In cryptography, the Cellular Message Encryption Algorithm (CMEA) is a block cipher that was used for increasing the security of mobile phones in USA. CMEA is among four cryptographic primitives pointed out in a Telecommunications Industry Association (TIA) standard, and the control channel is encrypted using this, rather than the voice data.
In 1997, a group of cryptographers made attacks on the cipher giving evidence that it had plethora of weaknesses that give it a trivial effective strength of a 24-bit to 32-bit cipher. NSA had been accused of pressurizing the original designers into crippling CMEA; however, the NSA has denied any role in the design or selection of the algorithm.

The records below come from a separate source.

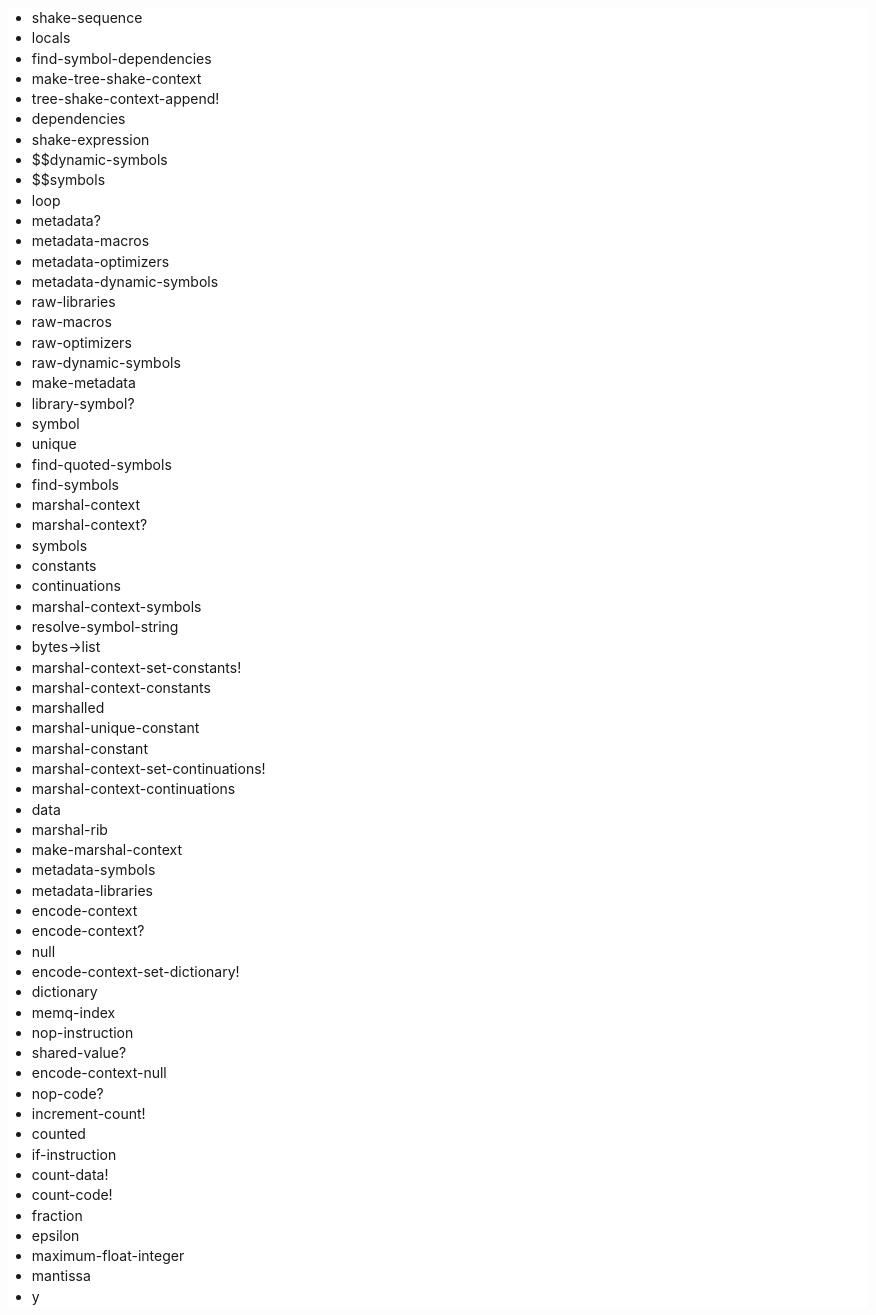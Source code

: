   - shake-sequence
  - locals
  - find-symbol-dependencies
  - make-tree-shake-context
  - tree-shake-context-append!
  - dependencies
  - shake-expression
  - $$dynamic-symbols
  - $$symbols
  - loop
  - metadata?
  - metadata-macros
  - metadata-optimizers
  - metadata-dynamic-symbols
  - raw-libraries
  - raw-macros
  - raw-optimizers
  - raw-dynamic-symbols
  - make-metadata
  - library-symbol?
  - symbol
  - unique
  - find-quoted-symbols
  - find-symbols
  - marshal-context
  - marshal-context?
  - symbols
  - constants
  - continuations
  - marshal-context-symbols
  - resolve-symbol-string
  - bytes->list
  - marshal-context-set-constants!
  - marshal-context-constants
  - marshalled
  - marshal-unique-constant
  - marshal-constant
  - marshal-context-set-continuations!
  - marshal-context-continuations
  - data
  - marshal-rib
  - make-marshal-context
  - metadata-symbols
  - metadata-libraries
  - encode-context
  - encode-context?
  - null
  - encode-context-set-dictionary!
  - dictionary
  - memq-index
  - nop-instruction
  - shared-value?
  - encode-context-null
  - nop-code?
  - increment-count!
  - counted
  - if-instruction
  - count-data!
  - count-code!
  - fraction
  - epsilon
  - maximum-float-integer
  - mantissa
  - y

CMEA is described in U.S. Patent 5,159,634. It is byte-oriented, with varying block size: 2 to 6 bytes. The key size is 64 bits. For a modern cipher, they both are a lot smaller than usual. The algorithm is made up of only 3 passes over the data: a non-linear left-to-right diffusion operation, an un-keyed linear mixing, and another non-linear diffusion that is in fact the inverse of the first.
The non-linear operations use a keyed lookup table called the T-box, which makes use of an un-keyed lookup table called the “CaveTable”. The algorithm is self-inverse; re-encrypting the ciphertext with the same key and decrypting it is equivalent to one another.